(Records supplied begins)

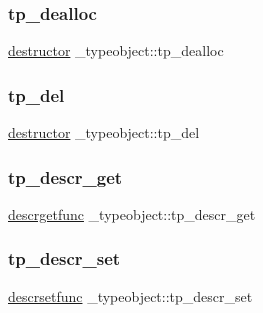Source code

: \mbox{\label{struct__typeobject_a340396d33c324118bdda0a521bf235fb}} 
\subsubsection{\texorpdfstring{tp\_dealloc}{tp\_dealloc}}
{\footnotesize\ttfamily \mbox{\hyperlink{pycapsule_8h_a51509651aa95ca080a474808eb5c8544}{destructor}} \+\_\+typeobject\+::tp\+\_\+dealloc}

\mbox{\label{struct__typeobject_aff367b8344e94586326576ec274b625d}} 
\subsubsection{\texorpdfstring{tp\_del}{tp\_del}}
{\footnotesize\ttfamily \mbox{\hyperlink{pycapsule_8h_a51509651aa95ca080a474808eb5c8544}{destructor}} \+\_\+typeobject\+::tp\+\_\+del}

\mbox{\label{struct__typeobject_a3ff32e22578c07e795f15e2e58b3c657}} 
\subsubsection{\texorpdfstring{tp\_descr\_get}{tp\_descr\_get}}
{\footnotesize\ttfamily \mbox{\hyperlink{_python27_2object_8h_a9283a02147f2d97fda7482ba19752aef}{descrgetfunc}} \+\_\+typeobject\+::tp\+\_\+descr\+\_\+get}

\mbox{\label{struct__typeobject_a19a6249b18199f7ebdb3635e0340f53d}} 
\subsubsection{\texorpdfstring{tp\_descr\_set}{tp\_descr\_set}}
{\footnotesize\ttfamily \mbox{\hyperlink{_python27_2object_8h_a9f1205e9e20d651607277c88b9a4953f}{descrsetfunc}} \+\_\+typeobject\+::tp\+\_\+descr\+\_\+set}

(Records supplied ends)

§ **Required action**
Leave out the pictures and copy every record above exactly.

§ **The completed task**
Source code

: \mbox{\label{struct__typeobject_a340396d33c324118bdda0a521bf235fb}} 
\subsubsection{\texorpdfstring{tp\_dealloc}{tp\_dealloc}}
{\footnotesize\ttfamily \mbox{\hyperlink{pycapsule_8h_a51509651aa95ca080a474808eb5c8544}{destructor}} \+\_\+typeobject\+::tp\+\_\+dealloc}

\mbox{\label{struct__typeobject_aff367b8344e94586326576ec274b625d}} 
\subsubsection{\texorpdfstring{tp\_del}{tp\_del}}
{\footnotesize\ttfamily \mbox{\hyperlink{pycapsule_8h_a51509651aa95ca080a474808eb5c8544}{destructor}} \+\_\+typeobject\+::tp\+\_\+del}

\mbox{\label{struct__typeobject_a3ff32e22578c07e795f15e2e58b3c657}} 
\subsubsection{\texorpdfstring{tp\_descr\_get}{tp\_descr\_get}}
{\footnotesize\ttfamily \mbox{\hyperlink{_python27_2object_8h_a9283a02147f2d97fda7482ba19752aef}{descrgetfunc}} \+\_\+typeobject\+::tp\+\_\+descr\+\_\+get}

\mbox{\label{struct__typeobject_a19a6249b18199f7ebdb3635e0340f53d}} 
\subsubsection{\texorpdfstring{tp\_descr\_set}{tp\_descr\_set}}
{\footnotesize\ttfamily \mbox{\hyperlink{_python27_2object_8h_a9f1205e9e20d651607277c88b9a4953f}{descrsetfunc}} \+\_\+typeobject\+::tp\+\_\+descr\+\_\+set}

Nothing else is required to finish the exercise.